[Material for this task]
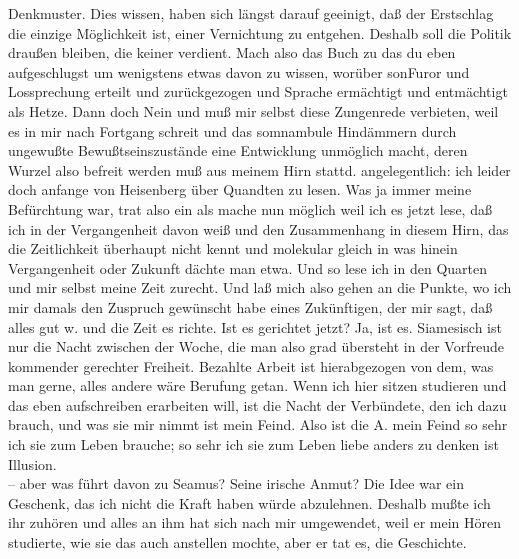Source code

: \documentclass[
]{article}
\begin{document}
Denkmuster. Dies wissen, haben sich längst darauf geeinigt, daß der
Erstschlag die einzige Möglichkeit ist, einer Vernichtung zu entgehen.
Deshalb soll die Politik draußen bleiben, die keiner verdient. Mach also
das Buch zu das du eben aufgeschlugst um wenigstens etwas davon zu
wissen, worüber sonFuror und Lossprechung erteilt und zurückgezogen und
Sprache ermächtigt und entmächtigt als Hetze. Dann doch Nein und muß mir
selbst diese Zungenrede verbieten, weil es in mir nach Fortgang schreit
und das somnambule Hindämmern durch ungewußte Bewußtseinszustände eine
Entwicklung unmöglich macht, deren Wurzel also befreit werden muß aus
meinem Hirn stattd. angelegentlich: ich leider doch anfange von
Heisenberg über Quandten zu lesen. Was ja immer meine Befürchtung war,
trat also ein als mache nun möglich weil ich es jetzt lese, daß ich in
der Vergangenheit davon weiß und den Zusammenhang in diesem Hirn, das
die Zeitlichkeit überhaupt nicht kennt und molekular gleich in was
hinein Vergangenheit oder Zukunft dächte man etwa. Und so lese ich in
den Quarten und mir selbst meine Zeit zurecht. Und laß mich also gehen
an die Punkte, wo ich mir damals den Zuspruch gewünscht habe eines
Zukünftigen, der mir sagt, daß alles gut w. und die Zeit es richte. Ist
es gerichtet jetzt? Ja, ist es. Siamesisch ist nur die Nacht zwischen
der Woche, die man also grad übersteht in der Vorfreude kommender
gerechter Freiheit. Bezahlte Arbeit ist hierabgezogen von dem, was man
gerne, alles andere wäre Berufung getan. Wenn ich hier sitzen studieren
und das eben aufschreiben erarbeiten will, ist die Nacht der Verbündete,
den ich dazu brauch, und was sie mir nimmt ist mein Feind. Also ist die
A. mein Feind so sehr ich sie zum Leben brauche; so sehr ich sie zum
Leben liebe anders zu denken ist Illusion.\\
-- aber was führt davon zu Seamus? Seine irische Anmut? Die Idee war ein
Geschenk, das ich nicht die Kraft haben würde abzulehnen. Deshalb mußte
ich ihr zuhören und alles an ihm hat sich nach mir umgewendet, weil er
mein Hören studierte, wie sie das auch anstellen mochte, aber er tat es,
die Geschichte.
\end{document}
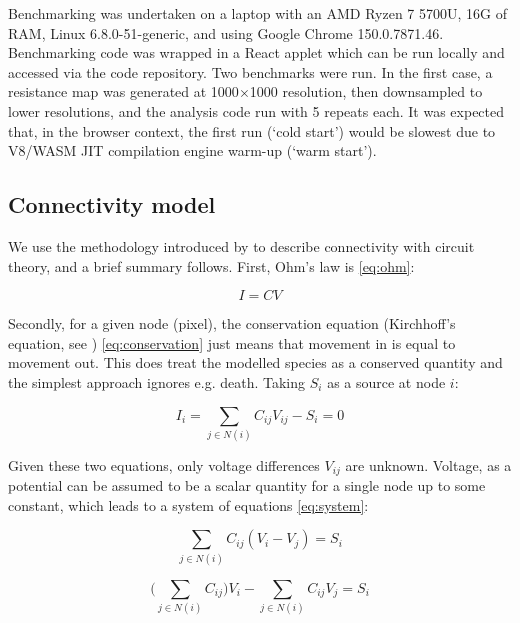 \documentclass[11pt, a4paper]{article}
\begin{document}
Benchmarking was undertaken on a laptop with an AMD Ryzen 7 5700U, 16G of RAM, Linux 6.8.0-51-generic, and using Google Chrome 150.0.7871.46.
Benchmarking code was wrapped in a React applet which can be run locally and accessed via the code repository. Two benchmarks were run. 
In the first case, a resistance map was generated at 1000$\times$1000 resolution, then downsampled to lower resolutions, and the analysis code run with 5 repeats each.
It was expected that, in the browser context, the first run (`cold start') would be slowest due to V8/WASM JIT compilation engine warm-up (`warm start').

\subsection{Connectivity model}

We use the methodology introduced by \cite{mcrae2006isolation} to describe connectivity with circuit theory, and a brief summary follows. First, Ohm's law \cite[Ch. 2]{alexander2007fundamentals} is \eqref{eq:ohm}:

\begin{equation}
\label{eq:ohm}
I = CV
\end{equation}

Secondly, for a given node (pixel), the conservation equation (Kirchhoff's equation, see \cite[Ch. 2]{alexander2007fundamentals}) \eqref{eq:conservation} just means that movement in is equal to movement out. This does treat the modelled species as a conserved quantity and the simplest approach ignores e.g. death. Taking $S_i$ as a source at node $i$:

\begin{equation}
\label{eq:conservation}
I_i = \sum_{j \in N(i)} C_{ij}V_{ij} - S_i = 0
\end{equation}

Given these two equations, only voltage differences $V_{ij}$ are unknown. Voltage, as a potential can be assumed to be a scalar quantity for a single node up to some constant, which leads to a system of equations \eqref{eq:system}:

\begin{equation}
\sum_{j \in N(i)} C_{ij}(V_i - V_j) = S_i
\end{equation}

\begin{equation}
\Big(\sum_{j \in N(i)} C_{ij}\Big)V_i - \sum_{j \in N(i)} C_{ij}V_j = S_i
\end{equation}
\end{document}
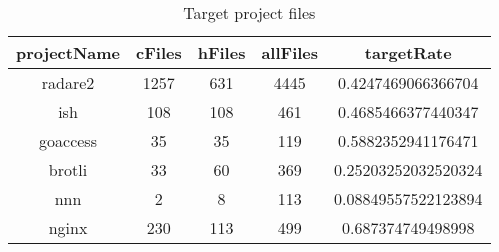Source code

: \begin{table}[h]
	\caption{Target project files}
	\label{table:target_projects_files_table}	
		\begin{tabular}{ccccc}
		\hline
		projectName & cFiles & hFiles & allFiles & targetRate \\ 
		\hline \hline
		radare2 & 1257 & 631 & 4445 & 0.4247469066366704 \\ 
		\hline
		ish & 108 & 108 & 461 & 0.4685466377440347 \\ 
		\hline
		goaccess & 35 & 35 & 119 & 0.5882352941176471 \\ 
		\hline
		brotli & 33 & 60 & 369 & 0.25203252032520324 \\ 
		\hline
		nnn & 2 & 8 & 113 & 0.08849557522123894 \\ 
		\hline
		nginx & 230 & 113 & 499 & 0.687374749498998 \\ 
		\hline
	\end{tabular}
\end{table}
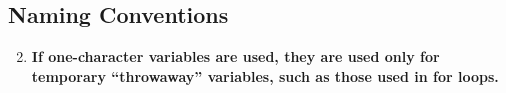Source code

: \documentclass[a4paper,11pt]{report} %
\begin{document}
		\subsection*{Naming Conventions}\begin{enumerate}[resume]
			\setcounter{enumi}{1}	
			\item \textbf{If one-character variables are used, they are used only for temporary ``throwaway'' variables, such as those used in for loops.}\smallskip \\
%				
			\setcounter{enumi}{7}
		\end{enumerate}
		
\end{document}
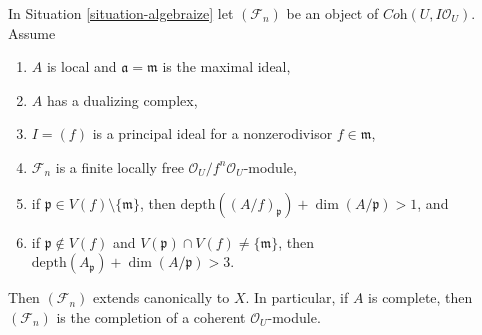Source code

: \begin{lemma}
\label{lemma-algebraization-principal}
In Situation \ref{situation-algebraize} let $(\mathcal{F}_n)$ be an object
of $\textit{Coh}(U, I\mathcal{O}_U)$. Assume
\begin{enumerate}
\item $A$ is local and $\mathfrak a = \mathfrak m$ is the maximal ideal,
\item $A$ has a dualizing complex,
\item $I = (f)$ is a principal ideal for a nonzerodivisor $f \in \mathfrak m$,
\item $\mathcal{F}_n$ is a finite locally free
$\mathcal{O}_U/f^n\mathcal{O}_U$-module,
\item if $\mathfrak p \in V(f) \setminus \{\mathfrak m\}$, then
$\text{depth}((A/f)_\mathfrak p) + \dim(A/\mathfrak p) > 1$, and
\item if $\mathfrak p \not \in V(f)$ and
$V(\mathfrak p) \cap V(f) \not = \{\mathfrak m\}$, then
$\text{depth}(A_\mathfrak p) + \dim(A/\mathfrak p) > 3$.
\end{enumerate}
Then $(\mathcal{F}_n)$ extends canonically to $X$. In particular, if $A$
is complete, then $(\mathcal{F}_n)$ is the completion of a coherent
$\mathcal{O}_U$-module.
\end{lemma}

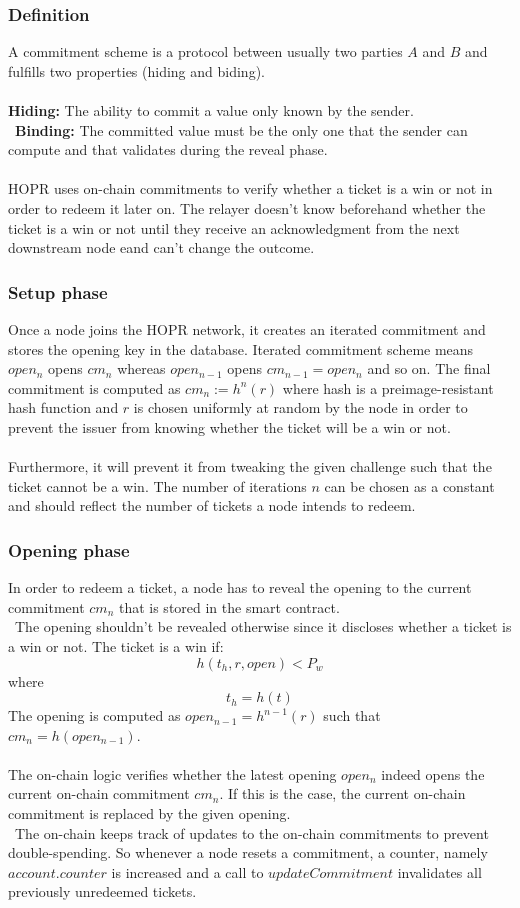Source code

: \subsubsection*{Definition}
A commitment scheme is a protocol between usually two parties $A$ and $B$ and fulfills two properties (hiding and biding).
\\~\\\textbf{Hiding:} The ability to commit a value only known by the sender.
\\~\textbf{Binding:} The committed value must be the only one that the sender can compute and that validates during the reveal phase. 
\\~\\HOPR uses on-chain commitments to verify whether a ticket is a win or not in order to redeem it later on. The relayer doesn't know beforehand whether the ticket is a win or not until they receive an acknowledgment from the next downstream node eand can't change the outcome.
\subsubsection{Setup phase}
Once a node joins the HOPR network, it creates an iterated commitment and stores the opening key in the database. 
Iterated commitment scheme means $open_n$ opens $cm_n$ whereas $open_{n-1}$ opens $cm_{n-1}=open_n$ and so on. 
\newline The final commitment is computed as $cm_n:= h^n(r)$ where hash is a preimage-resistant hash function and 
$r$ is chosen uniformly at random by the node in order to prevent the issuer from knowing whether the ticket will be a win or not. 
\\~\\ Furthermore, it will prevent it from tweaking the given challenge such that the ticket cannot be a win.
The number of iterations $n$ can be chosen as a constant and should reflect the number of tickets a node intends to redeem.

\subsubsection{Opening phase}
In order to redeem a ticket, a node has to reveal the opening to the current commitment $cm_n$ that is stored in the smart contract. 
\\~The opening shouldn’t be revealed otherwise since it discloses whether a ticket is a win or not.
The ticket is a win if: $$h( t_h, r, open ) <P_w$$ where $$t_h=h(t)$$
The opening is computed as $open_{n-1} = h^{n-1}(r)$ such that $cm_n=h( open_{n-1})$. 
\\~\\The on-chain logic verifies whether the latest opening $open_n$ indeed opens the current on-chain commitment $cm_n$. 
If this is the case, the current on-chain commitment is replaced by the given opening. 
\\~The on-chain keeps track of updates to the on-chain commitments to prevent double-spending. 
So whenever a node resets a commitment, a counter, namely $account.counter$ is increased and a call to $updateCommitment$ invalidates all previously unredeemed tickets.



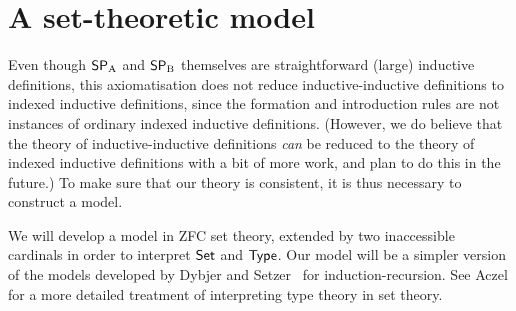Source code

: \documentclass{article}
\begin{document}
\begin{description}










\end{description}

\section{A set-theoretic model}
\label{sec:model}

Even though $\mathsf{SP}_{\mathrm{A}}$ and $\mathsf{SP}_{\mathrm{B}}$ themselves are straightforward (large)
inductive definitions, this axiomatisation does not reduce
inductive-inductive definitions to indexed inductive definitions,
since the formation and introduction rules are not instances of
ordinary indexed inductive definitions.  (However, we do believe that
the theory of inductive-inductive definitions \emph{can} be reduced to
the theory of indexed inductive definitions with a bit of more
work, and plan to do this in the future.) %
To make sure that our theory is consistent, it is thus necessary to
construct a model.


We will develop a model in ZFC set theory, extended by two
inaccessible cardinals in order to interpret $\mathsf{Set}$ and $\mathsf{Type}$.  Our
model will be a simpler version of the models developed by Dybjer and
Setzer~\cite{dybjersetzer1999finax,dybjersetzer2006IIR} for
induction-recursion. %
See Aczel \cite{aczel1999typesandsets} for a more detailed treatment
of interpreting type theory in set theory.
\end{document}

[Goal of the exercise]
After locating the line with "inductive definitions, this" above, return that line and every later line through the one with "ordinary indexed inductive", word for word and with nothing else.

[Exercise solution]
inductive definitions, this axiomatisation does not reduce
inductive-inductive definitions to indexed inductive definitions,
since the formation and introduction rules are not instances of
ordinary indexed inductive definitions.  (However, we do believe that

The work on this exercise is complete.